In figures released, Wynne Construction has revealed it achieved a 77 per cent project spend with Welsh-based SMEs; a total of 38 per cent of the workforce lived within 30 miles of the site; and no fewer than 12 apprentices worked on the project in various trades.
The Denbighshire-based contractor also offered work placements with The Prince’s Trust and students from Coleg Cambria.
Wynne Construction has a policy of where possible using local suppliers and workers, as well as employing apprentices and offering work placements to people from the locality of every project it builds.
The innovative redevelopment of the former Peoples Market has brought arts and cultural exhibitions together with the town's traditional markets in a modern community and retail facility.
As part of the refurbishment, Wynne Construction developed two national-standard galleries for display of exhibitions, performance areas and a gallery shop, together with 20 market stalls and a food court. Other features include a shepherd’s hut workshop, new furniture and seating.
The company also engaged with residents, Wrexham councillors, children from local schools and other stakeholders.
They supported educational tours of the construction site, which included careers’ talks about the trades skills required on such a redevelopment, available to eight local schools.

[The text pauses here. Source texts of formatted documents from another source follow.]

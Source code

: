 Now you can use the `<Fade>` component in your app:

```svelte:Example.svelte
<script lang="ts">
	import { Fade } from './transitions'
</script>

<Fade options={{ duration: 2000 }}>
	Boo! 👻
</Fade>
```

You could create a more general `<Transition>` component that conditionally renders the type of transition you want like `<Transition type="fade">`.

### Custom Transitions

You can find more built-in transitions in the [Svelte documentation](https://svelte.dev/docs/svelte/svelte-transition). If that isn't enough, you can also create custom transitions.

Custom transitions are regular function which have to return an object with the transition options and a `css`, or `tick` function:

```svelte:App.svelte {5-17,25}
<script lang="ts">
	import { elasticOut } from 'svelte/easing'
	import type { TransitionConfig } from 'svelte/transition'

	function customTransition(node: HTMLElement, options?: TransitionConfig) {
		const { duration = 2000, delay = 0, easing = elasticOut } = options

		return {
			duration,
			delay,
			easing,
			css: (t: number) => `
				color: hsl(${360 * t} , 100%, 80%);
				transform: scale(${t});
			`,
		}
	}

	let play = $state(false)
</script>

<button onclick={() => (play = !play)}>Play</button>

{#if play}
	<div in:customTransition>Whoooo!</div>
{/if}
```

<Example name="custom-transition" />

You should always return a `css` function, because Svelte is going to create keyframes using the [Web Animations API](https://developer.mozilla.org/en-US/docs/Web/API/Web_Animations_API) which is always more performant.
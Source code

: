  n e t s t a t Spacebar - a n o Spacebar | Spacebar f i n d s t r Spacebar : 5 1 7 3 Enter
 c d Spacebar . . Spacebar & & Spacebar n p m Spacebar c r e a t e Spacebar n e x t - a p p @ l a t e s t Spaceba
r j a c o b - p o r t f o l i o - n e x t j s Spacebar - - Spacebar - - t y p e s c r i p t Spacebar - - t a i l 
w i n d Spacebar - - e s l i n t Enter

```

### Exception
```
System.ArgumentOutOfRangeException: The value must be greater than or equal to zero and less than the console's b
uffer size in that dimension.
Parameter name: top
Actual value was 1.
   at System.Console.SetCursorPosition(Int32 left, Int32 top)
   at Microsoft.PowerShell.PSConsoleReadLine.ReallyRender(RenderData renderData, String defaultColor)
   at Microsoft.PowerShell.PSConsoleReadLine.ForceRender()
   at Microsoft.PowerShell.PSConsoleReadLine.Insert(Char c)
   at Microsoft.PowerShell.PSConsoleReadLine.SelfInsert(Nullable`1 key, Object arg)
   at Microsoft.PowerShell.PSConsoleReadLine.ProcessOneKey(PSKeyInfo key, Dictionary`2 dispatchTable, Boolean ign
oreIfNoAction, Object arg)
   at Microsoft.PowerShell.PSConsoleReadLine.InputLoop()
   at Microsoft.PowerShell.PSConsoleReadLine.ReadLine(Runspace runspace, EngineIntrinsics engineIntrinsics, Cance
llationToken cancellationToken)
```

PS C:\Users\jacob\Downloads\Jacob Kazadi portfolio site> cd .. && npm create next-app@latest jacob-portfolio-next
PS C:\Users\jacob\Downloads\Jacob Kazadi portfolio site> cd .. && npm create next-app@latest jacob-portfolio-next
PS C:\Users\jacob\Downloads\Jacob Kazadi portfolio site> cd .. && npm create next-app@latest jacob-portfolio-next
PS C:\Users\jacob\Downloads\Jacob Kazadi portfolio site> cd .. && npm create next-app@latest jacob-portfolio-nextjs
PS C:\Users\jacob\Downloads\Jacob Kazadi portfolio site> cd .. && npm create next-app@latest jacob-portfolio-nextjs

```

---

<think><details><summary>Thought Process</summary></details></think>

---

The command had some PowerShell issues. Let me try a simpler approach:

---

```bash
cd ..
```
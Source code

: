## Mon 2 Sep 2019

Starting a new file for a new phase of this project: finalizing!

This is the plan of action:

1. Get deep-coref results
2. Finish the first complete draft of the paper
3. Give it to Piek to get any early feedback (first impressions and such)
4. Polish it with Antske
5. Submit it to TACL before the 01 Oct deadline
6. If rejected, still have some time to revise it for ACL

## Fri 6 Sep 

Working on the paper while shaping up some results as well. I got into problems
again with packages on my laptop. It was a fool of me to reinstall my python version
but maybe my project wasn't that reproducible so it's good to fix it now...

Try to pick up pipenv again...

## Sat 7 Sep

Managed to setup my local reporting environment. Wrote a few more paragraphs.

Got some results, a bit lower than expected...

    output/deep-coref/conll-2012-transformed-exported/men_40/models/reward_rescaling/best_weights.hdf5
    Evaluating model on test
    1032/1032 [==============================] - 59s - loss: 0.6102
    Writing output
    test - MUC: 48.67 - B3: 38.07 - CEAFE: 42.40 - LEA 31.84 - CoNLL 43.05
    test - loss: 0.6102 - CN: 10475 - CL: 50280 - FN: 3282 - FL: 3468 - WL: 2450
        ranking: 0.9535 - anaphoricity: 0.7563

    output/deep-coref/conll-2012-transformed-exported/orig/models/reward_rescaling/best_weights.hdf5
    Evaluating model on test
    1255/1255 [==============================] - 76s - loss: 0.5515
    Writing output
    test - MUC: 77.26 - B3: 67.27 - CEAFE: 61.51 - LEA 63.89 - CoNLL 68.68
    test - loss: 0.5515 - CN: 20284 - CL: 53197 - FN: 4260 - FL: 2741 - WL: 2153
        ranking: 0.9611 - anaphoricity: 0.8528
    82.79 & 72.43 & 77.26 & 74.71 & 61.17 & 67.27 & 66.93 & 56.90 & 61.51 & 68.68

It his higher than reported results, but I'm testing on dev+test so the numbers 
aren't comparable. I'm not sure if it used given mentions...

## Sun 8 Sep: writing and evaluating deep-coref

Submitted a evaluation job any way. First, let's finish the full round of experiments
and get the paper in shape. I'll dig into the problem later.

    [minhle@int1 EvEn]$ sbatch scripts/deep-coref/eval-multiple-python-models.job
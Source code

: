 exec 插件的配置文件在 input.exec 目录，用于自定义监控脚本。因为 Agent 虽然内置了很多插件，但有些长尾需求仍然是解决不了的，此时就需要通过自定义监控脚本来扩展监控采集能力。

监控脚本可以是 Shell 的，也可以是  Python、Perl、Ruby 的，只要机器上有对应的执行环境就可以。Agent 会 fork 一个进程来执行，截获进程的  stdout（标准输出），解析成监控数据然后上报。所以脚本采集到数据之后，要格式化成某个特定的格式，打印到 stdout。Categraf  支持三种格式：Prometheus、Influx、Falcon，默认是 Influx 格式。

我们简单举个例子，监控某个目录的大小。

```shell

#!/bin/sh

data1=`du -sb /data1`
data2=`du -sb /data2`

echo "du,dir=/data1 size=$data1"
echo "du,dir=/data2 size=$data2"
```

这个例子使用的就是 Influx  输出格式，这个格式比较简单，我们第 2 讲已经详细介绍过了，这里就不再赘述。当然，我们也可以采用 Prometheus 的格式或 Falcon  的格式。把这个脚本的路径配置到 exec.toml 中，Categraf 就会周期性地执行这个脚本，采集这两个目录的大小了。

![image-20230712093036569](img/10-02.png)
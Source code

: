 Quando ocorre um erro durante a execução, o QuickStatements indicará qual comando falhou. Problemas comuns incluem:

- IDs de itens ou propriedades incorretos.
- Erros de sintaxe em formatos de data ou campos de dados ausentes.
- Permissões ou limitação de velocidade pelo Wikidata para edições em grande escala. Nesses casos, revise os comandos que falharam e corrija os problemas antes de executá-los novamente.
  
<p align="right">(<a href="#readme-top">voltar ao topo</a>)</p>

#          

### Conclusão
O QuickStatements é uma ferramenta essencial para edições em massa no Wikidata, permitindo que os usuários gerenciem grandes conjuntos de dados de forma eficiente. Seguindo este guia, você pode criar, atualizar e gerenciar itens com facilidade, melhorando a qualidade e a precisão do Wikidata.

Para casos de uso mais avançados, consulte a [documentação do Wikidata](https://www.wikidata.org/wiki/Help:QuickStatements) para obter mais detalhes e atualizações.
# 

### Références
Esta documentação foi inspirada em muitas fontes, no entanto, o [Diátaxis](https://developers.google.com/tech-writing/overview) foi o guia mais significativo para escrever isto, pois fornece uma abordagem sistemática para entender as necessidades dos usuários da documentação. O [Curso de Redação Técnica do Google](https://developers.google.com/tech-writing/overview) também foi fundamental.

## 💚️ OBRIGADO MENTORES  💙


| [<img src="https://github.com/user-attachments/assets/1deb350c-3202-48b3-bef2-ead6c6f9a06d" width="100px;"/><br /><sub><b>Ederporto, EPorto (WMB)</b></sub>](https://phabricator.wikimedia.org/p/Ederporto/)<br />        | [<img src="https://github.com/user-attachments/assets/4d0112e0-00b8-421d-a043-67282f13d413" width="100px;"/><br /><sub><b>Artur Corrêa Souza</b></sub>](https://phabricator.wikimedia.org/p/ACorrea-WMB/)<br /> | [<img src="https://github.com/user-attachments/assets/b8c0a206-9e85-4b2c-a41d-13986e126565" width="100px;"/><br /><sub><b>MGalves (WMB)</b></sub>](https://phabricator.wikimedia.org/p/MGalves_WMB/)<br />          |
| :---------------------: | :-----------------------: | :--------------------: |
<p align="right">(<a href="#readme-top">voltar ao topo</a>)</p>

"The pupils were fascinated to hear how the design team went about designing a contemporary, bright and airy facility from an old hall market and car park."
Schools that took part were St Mary’s RC and Hafod Y Wern primaries, as well as Ysgol Y Grango secondary school.
Chris Wynne, managing director of Wynne Construction, said:
“The pupils were fascinated to hear how the design team went about designing a contemporary, bright and airy facility from an old hall market and car park. They took part in workshops, and later returned to explore the finished product. They seemed really impressed at the transformation.
“As a company, Wynne Construction always aims to support the local community and economy.”
Jo Marsh, creative director at Tŷ Pawb, said: “Tŷ Pawb is designed to be a flexible space in which we can engage the public in a variety of ways.
“Our aim is to make this a place which has local roots as well as national and international appeal, and for it to be as much a part of daily life for people living in Wrexham as it is a destination for people living further afield.”
The first cultural event to be held at the new facility was “Is This Planet Earth?” an exhibition of the work of ten artists exploring how environmental and ecological changes might shape the planet in future.
The project was funded by the Welsh Government, Arts Council of Wales and Wrexham County Borough Council.